Model Template v0.1

You should think of GitHub as your modern research journal. This repository template is intended to help quick start the model building process. Every new model archecture should have its own repository. When you are happy with the archecture, evaluate the performance on your dataset.

This repository should NOT house your academic paper. If the model archecture works well, make a paper repo. The paper repo should have a script under ~/code that takes your data source, preprocesses it, and runs the model, saving the results to ~/results. This way others can apply your model to their dataset and more easly: (1) reproduce your work and (2).

When someone else uses your work, what academic paper should they cite.
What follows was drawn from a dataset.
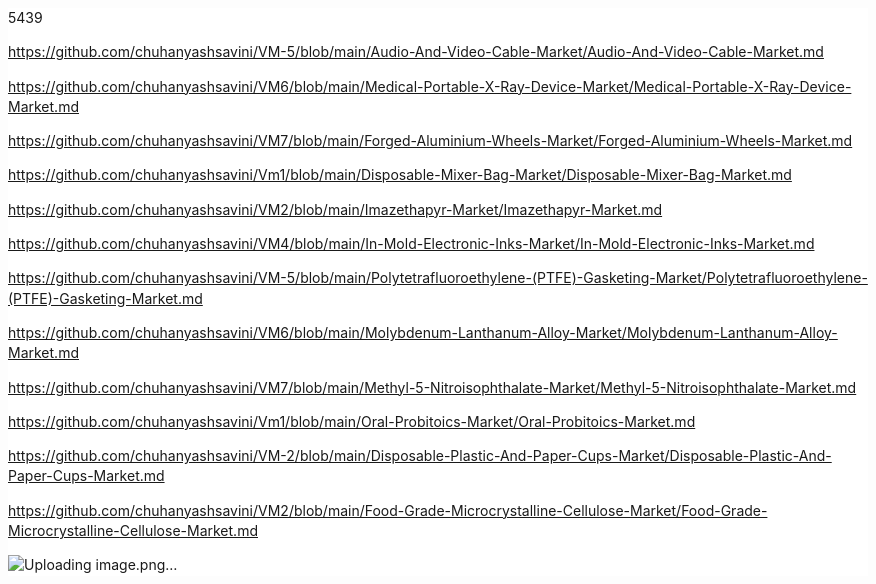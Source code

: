 5439</p><p><a href="https://github.com/chuhanyashsavini/VM-5/blob/main/Audio-And-Video-Cable-Market/Audio-And-Video-Cable-Market.md">https://github.com/chuhanyashsavini/VM-5/blob/main/Audio-And-Video-Cable-Market/Audio-And-Video-Cable-Market.md</a></p><p><a href="https://github.com/chuhanyashsavini/VM6/blob/main/Medical-Portable-X-Ray-Device-Market/Medical-Portable-X-Ray-Device-Market.md">https://github.com/chuhanyashsavini/VM6/blob/main/Medical-Portable-X-Ray-Device-Market/Medical-Portable-X-Ray-Device-Market.md</a></p><p><a href="https://github.com/chuhanyashsavini/VM7/blob/main/Forged-Aluminium-Wheels-Market/Forged-Aluminium-Wheels-Market.md">https://github.com/chuhanyashsavini/VM7/blob/main/Forged-Aluminium-Wheels-Market/Forged-Aluminium-Wheels-Market.md</a></p><p><a href="https://github.com/chuhanyashsavini/Vm1/blob/main/Disposable-Mixer-Bag-Market/Disposable-Mixer-Bag-Market.md">https://github.com/chuhanyashsavini/Vm1/blob/main/Disposable-Mixer-Bag-Market/Disposable-Mixer-Bag-Market.md</a></p><p><a href="https://github.com/chuhanyashsavini/VM2/blob/main/Imazethapyr-Market/Imazethapyr-Market.md">https://github.com/chuhanyashsavini/VM2/blob/main/Imazethapyr-Market/Imazethapyr-Market.md</a></p><p><a href="https://github.com/chuhanyashsavini/VM4/blob/main/In-Mold-Electronic-Inks-Market/In-Mold-Electronic-Inks-Market.md">https://github.com/chuhanyashsavini/VM4/blob/main/In-Mold-Electronic-Inks-Market/In-Mold-Electronic-Inks-Market.md</a></p><p><a href="https://github.com/chuhanyashsavini/VM-5/blob/main/Polytetrafluoroethylene-(PTFE)-Gasketing-Market/Polytetrafluoroethylene-(PTFE)-Gasketing-Market.md">https://github.com/chuhanyashsavini/VM-5/blob/main/Polytetrafluoroethylene-(PTFE)-Gasketing-Market/Polytetrafluoroethylene-(PTFE)-Gasketing-Market.md</a></p><p><a href="https://github.com/chuhanyashsavini/VM6/blob/main/Molybdenum-Lanthanum-Alloy-Market/Molybdenum-Lanthanum-Alloy-Market.md">https://github.com/chuhanyashsavini/VM6/blob/main/Molybdenum-Lanthanum-Alloy-Market/Molybdenum-Lanthanum-Alloy-Market.md</a></p><p><a href="https://github.com/chuhanyashsavini/VM7/blob/main/Methyl-5-Nitroisophthalate-Market/Methyl-5-Nitroisophthalate-Market.md">https://github.com/chuhanyashsavini/VM7/blob/main/Methyl-5-Nitroisophthalate-Market/Methyl-5-Nitroisophthalate-Market.md</a></p><p><a href="https://github.com/chuhanyashsavini/Vm1/blob/main/Oral-Probitoics-Market/Oral-Probitoics-Market.md">https://github.com/chuhanyashsavini/Vm1/blob/main/Oral-Probitoics-Market/Oral-Probitoics-Market.md</a></p><p><a href="https://github.com/chuhanyashsavini/VM-2/blob/main/Disposable-Plastic-And-Paper-Cups-Market/Disposable-Plastic-And-Paper-Cups-Market.md">https://github.com/chuhanyashsavini/VM-2/blob/main/Disposable-Plastic-And-Paper-Cups-Market/Disposable-Plastic-And-Paper-Cups-Market.md</a></p><p><a href="https://github.com/chuhanyashsavini/VM2/blob/main/Food-Grade-Microcrystalline-Cellulose-Market/Food-Grade-Microcrystalline-Cellulose-Market.md">https://github.com/chuhanyashsavini/VM2/blob/main/Food-Grade-Microcrystalline-Cellulose-Market/Food-Grade-Microcrystalline-Cellulose-Market.md</a></p>
![Uploading image.png…]()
{{Repo Name}} is the code embodyment of the model archecture described in {{Paper Name}}. It is in a seperate repo from the paper to facilate both code reuse and academic compareson. If you use this network layout in your paper, please use the citation as described in the references.bib file.

Enviormental Setup

TensorFlow networks are notorsully difficult to run when the local enviroment is different than what is expected. Small differences in the versions of Python/CUDA/cuDNN can have large impacts. If you are having problems getting the network to run at all, consider setting up your local enviroment to have the following versions:

When you are finished checking in the initial version of your archecture, make sure to update the versions below

CUDA (10.1)
cuDNN (7.6.5 for CUDA 10.1)
Python (3.8.4)
tensorflow (2.2.0)

Scripts

Below are the scripts needed to train the classifaction model. It is expected that any preprocessing steps (I.E. Stopword removal, stemming, ...) the corpus needs should already be applied before the scripts below are run. The corpus is expected in a specific folder format. A state folder is used to keep state between steps. The academic boilerplate describing the process is provided as a starting point. All paths can changed as desired. PowerShell is used as an overall scripting language to allow the process to be paused easly.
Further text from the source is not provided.